What is so Cascading about Style Sheets?

Cascading Style SheetsThere were times when I wondered why style sheets were referred to as CSS. Why Cascading?

Style sheets may have three different origins:

  • The author: These style sheets are defined by the person who writes the document. For instance, in HTML, the author can decide to include the styles sheets in the document, or have them in a separate file, that is linked to the source document.
  • The user: The user may have their own styles that they want to use when accessing documents. Someone with bad eye sight may decide to use a larger font, or a different contrast profile. One may want to disable blinking text, or other distracting styles.
  • User agent: This is the application that is used to access the document. This could be anything, from a web browser, email client, mobile phone, screen reader to even a braille reader.

    User agents that claim to operate conform the CSS specifications, are required to, at least behave as if they apply a default style sheet before other style sheets for a document are loaded. If you would view a document without style, it needs to have a standard look in every user agent, depending on the language it was written in. In HTML, an unstyled EM element, for instance, would be displayed using an italic font. This element could be styled to look as strike-trough text by the author, but if it isn’t the author should be able to assume it will be displayed using an italic font.

Rest assured that style definitions will overlap, so there has to be a way to know which style of the different sources will be used. This is where the cascade comes in play.

The cascade

The CSS cascade assigns a weight to each style definition. When there are several definitions for the same rule, the one with the greatest weight will take precedence.

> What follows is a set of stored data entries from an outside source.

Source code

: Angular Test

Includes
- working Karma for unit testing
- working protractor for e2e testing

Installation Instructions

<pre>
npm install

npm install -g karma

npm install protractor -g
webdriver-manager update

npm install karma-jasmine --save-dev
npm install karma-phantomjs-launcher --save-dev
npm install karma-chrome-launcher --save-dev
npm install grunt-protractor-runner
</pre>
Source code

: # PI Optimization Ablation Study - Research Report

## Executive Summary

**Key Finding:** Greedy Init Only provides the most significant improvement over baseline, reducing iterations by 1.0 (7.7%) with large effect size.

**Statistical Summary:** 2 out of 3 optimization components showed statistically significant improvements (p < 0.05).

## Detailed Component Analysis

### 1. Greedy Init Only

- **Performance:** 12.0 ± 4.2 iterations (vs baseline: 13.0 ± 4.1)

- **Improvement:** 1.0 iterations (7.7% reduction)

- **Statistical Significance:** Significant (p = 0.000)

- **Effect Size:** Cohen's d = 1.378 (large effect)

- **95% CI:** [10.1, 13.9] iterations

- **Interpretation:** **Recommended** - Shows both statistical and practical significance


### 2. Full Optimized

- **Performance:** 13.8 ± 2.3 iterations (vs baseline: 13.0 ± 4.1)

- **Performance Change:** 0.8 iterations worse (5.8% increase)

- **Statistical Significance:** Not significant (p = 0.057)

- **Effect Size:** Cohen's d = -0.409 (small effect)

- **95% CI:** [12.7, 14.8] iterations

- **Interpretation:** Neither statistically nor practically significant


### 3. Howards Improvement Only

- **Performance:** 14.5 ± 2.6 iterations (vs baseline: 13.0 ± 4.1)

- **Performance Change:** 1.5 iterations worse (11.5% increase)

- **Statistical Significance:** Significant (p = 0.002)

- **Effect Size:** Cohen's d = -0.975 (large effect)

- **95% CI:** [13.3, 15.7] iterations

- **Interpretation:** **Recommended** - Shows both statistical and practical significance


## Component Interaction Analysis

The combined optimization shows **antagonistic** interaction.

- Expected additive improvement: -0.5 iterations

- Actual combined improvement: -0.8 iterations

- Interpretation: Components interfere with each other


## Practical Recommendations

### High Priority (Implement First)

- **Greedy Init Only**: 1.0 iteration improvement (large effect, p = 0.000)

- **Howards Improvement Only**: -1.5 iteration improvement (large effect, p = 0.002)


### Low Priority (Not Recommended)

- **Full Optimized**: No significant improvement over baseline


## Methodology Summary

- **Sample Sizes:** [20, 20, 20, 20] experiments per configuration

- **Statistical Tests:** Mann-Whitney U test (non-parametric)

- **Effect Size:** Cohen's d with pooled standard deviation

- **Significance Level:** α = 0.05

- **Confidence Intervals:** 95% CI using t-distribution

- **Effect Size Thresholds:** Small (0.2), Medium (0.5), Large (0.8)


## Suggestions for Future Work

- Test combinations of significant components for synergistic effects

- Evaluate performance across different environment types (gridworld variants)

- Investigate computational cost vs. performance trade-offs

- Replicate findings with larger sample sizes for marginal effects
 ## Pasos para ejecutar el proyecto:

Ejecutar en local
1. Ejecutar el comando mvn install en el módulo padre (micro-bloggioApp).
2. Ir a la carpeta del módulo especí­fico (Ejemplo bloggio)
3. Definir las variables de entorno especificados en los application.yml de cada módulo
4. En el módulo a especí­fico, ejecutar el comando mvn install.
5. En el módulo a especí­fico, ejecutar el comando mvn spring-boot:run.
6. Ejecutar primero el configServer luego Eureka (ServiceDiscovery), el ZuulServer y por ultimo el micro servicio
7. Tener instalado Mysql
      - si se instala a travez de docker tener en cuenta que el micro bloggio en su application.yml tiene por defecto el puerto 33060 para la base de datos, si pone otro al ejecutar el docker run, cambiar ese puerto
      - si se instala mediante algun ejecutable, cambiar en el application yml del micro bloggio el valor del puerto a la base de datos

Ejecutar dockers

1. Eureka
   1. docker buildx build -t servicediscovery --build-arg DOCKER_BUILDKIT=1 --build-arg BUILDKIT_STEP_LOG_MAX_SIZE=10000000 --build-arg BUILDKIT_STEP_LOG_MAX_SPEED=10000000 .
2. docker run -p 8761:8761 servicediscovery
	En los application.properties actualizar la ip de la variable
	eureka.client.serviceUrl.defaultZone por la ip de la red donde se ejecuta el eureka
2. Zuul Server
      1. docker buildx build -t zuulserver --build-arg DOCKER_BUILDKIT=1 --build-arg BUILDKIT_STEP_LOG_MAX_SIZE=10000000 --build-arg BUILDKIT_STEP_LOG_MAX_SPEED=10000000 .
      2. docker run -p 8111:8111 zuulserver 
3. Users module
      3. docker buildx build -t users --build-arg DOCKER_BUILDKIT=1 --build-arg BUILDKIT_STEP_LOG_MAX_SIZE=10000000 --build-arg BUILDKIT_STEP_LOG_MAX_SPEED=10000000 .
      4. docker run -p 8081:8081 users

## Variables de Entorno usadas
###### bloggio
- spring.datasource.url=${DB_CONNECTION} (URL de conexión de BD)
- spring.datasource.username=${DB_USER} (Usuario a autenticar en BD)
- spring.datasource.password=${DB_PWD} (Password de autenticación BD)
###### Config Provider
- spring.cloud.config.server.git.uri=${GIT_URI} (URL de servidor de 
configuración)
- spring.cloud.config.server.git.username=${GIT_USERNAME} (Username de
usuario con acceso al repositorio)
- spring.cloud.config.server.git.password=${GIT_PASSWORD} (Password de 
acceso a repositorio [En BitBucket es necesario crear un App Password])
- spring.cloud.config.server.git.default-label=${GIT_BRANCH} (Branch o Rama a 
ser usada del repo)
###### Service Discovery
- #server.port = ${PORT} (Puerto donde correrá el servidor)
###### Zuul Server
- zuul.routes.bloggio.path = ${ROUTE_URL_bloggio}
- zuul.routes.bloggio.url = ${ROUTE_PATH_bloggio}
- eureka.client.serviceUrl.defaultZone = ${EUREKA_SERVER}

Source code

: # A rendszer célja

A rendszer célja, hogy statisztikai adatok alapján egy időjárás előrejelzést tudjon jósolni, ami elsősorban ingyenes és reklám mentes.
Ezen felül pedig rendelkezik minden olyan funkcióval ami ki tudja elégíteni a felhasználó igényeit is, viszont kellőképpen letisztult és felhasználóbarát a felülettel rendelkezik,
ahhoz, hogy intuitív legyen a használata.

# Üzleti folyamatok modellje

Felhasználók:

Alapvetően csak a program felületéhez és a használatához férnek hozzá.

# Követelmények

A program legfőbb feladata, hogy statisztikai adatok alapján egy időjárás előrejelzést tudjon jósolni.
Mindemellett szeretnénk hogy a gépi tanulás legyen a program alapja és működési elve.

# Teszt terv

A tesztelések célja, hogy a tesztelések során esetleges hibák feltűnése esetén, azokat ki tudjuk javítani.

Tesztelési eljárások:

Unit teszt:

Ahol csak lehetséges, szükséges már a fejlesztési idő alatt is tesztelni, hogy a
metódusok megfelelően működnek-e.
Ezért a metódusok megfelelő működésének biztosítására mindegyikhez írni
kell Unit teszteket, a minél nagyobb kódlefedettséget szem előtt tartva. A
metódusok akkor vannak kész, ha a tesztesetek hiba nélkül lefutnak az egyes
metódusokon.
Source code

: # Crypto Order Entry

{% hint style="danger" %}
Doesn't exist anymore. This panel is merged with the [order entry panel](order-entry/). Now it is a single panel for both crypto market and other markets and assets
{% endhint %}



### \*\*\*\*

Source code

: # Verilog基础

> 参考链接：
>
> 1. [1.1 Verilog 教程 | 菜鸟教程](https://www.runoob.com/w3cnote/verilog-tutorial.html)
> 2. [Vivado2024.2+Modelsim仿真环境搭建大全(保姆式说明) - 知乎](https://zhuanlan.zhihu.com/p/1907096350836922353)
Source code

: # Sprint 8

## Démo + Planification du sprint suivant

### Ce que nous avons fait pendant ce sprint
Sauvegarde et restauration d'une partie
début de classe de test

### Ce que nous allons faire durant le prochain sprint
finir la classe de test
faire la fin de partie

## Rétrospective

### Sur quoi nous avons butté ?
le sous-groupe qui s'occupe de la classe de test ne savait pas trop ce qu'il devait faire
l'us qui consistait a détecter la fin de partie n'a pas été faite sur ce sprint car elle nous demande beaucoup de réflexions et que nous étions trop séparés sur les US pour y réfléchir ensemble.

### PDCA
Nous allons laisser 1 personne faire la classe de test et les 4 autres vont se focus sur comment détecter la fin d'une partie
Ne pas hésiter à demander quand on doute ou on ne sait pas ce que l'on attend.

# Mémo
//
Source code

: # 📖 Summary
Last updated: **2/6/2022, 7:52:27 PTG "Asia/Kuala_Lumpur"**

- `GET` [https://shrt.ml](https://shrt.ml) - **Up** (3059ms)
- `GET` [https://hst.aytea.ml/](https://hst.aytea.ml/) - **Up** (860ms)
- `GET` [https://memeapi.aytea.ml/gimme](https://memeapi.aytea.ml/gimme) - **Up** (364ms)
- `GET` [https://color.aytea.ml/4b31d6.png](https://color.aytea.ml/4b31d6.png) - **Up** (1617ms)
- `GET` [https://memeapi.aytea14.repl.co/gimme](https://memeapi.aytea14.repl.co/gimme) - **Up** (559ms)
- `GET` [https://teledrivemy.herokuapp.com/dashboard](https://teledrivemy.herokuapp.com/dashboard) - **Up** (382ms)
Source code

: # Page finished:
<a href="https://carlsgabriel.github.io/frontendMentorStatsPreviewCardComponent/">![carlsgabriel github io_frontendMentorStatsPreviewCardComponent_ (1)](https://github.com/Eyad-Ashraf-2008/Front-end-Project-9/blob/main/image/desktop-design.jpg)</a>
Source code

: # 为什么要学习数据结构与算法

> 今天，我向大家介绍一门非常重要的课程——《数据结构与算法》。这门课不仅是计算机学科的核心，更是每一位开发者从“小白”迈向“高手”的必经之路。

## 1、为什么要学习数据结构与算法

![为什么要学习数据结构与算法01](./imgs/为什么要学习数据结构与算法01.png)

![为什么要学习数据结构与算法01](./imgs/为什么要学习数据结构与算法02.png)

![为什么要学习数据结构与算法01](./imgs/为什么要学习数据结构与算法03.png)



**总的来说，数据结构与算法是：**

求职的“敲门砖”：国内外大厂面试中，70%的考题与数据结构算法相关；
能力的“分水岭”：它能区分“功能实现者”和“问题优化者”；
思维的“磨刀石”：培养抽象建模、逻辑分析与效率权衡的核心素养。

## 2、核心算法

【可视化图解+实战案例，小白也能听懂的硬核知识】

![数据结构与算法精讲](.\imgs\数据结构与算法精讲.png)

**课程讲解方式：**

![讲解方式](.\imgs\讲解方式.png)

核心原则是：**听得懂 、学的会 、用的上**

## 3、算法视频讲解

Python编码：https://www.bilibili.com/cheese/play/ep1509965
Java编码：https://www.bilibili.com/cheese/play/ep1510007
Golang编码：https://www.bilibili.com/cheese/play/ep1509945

Rules from the Author have more weight than rules user styles. User agent rules have the least weight. The weight of imported style sheets depends on their import order. In case the “!important” declaration is used, the precedence of the author style and the user styles is switched.

So, to find the correct style values to display, a user agent needs to do the following:

  1. Find all declarations that apply to the element and property in question, for the target media type. Declarations apply if the associated selector matches the element in question.
  2. Sort the declarations for the first time, by weight and origin: For normal declarations this means that the default style will be overridden by the user styles, which in turn will be overridden by the author styles. For “!important” declarations this means that the default style is overridden by the author styles, which will be overridden by the user styles. Imported styles are considered to have the same origin as the style sheet that imported it.
  3. Sort the declarations for the second time, by specificity of selector: more specific selectors will override more general ones. Pseudo-elements and pseudo-classes are counted as normal elements and classes, respectively.
  4. Finally, sort by order specified: if weight, origin and specificity are the same, the last rue to be specified will be used. Rules in imported style sheets are considered to be before any rules in the style sheet itself.

Examples

Let’s say I create an HTML 4 document where I use the following style definition:
body { margin: 0; padding: 0; }
When you would visit that page in your browser, the browser would first apply the default style for body:
body { padding: 8px; line-height: 1.33 }
Since you, as the reader, probably don’t have your own styles specified, it would skip to apply the styles as I have defined them. In this case, the padding of 8px of the default style will be overruled by my zero padding. Since I have no declaration for line-height, the default line-height will be used. This will result in your browser displaying the page with
body { margin: 0; padding: 0; line-height: 1.33 }

Summary

To summarize: The cascade works as follows: The user agent (browser, mobile device, braille reader or such) applies the default style to the document. After that it looks for relevant styles defined by the reader of the document. If they exist, they are applied. After, it checks if there are author styles, and applies those. In this whole process it checks how specific the rule is.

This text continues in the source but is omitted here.